Your response should be every line from the entries that includes the string "system".

Available data -
========================================

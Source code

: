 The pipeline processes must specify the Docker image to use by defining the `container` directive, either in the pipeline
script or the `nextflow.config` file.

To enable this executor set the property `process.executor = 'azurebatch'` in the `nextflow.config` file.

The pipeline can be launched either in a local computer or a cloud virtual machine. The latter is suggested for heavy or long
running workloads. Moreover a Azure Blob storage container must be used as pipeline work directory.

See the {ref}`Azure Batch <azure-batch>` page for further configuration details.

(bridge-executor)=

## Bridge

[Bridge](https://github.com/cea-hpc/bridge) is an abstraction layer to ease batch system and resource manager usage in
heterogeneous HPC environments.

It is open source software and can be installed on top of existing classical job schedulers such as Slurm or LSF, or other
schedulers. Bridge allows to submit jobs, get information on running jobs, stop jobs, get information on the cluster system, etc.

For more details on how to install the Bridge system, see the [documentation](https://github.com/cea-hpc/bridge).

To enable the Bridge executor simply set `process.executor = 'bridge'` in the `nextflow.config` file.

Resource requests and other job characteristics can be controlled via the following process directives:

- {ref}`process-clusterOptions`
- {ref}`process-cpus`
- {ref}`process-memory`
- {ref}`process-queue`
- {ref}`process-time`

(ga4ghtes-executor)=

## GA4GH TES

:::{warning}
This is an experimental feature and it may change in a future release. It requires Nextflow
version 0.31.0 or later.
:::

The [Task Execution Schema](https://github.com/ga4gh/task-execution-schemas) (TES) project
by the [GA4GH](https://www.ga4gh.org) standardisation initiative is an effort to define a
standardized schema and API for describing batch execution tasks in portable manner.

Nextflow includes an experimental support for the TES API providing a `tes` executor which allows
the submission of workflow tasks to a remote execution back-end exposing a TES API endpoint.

========================================

Answer area -
[Bridge](https://github.com/cea-hpc/bridge) is an abstraction layer to ease batch system and resource manager usage in
schedulers. Bridge allows to submit jobs, get information on running jobs, stop jobs, get information on the cluster system, etc.
For more details on how to install the Bridge system, see the [documentation](https://github.com/cea-hpc/bridge).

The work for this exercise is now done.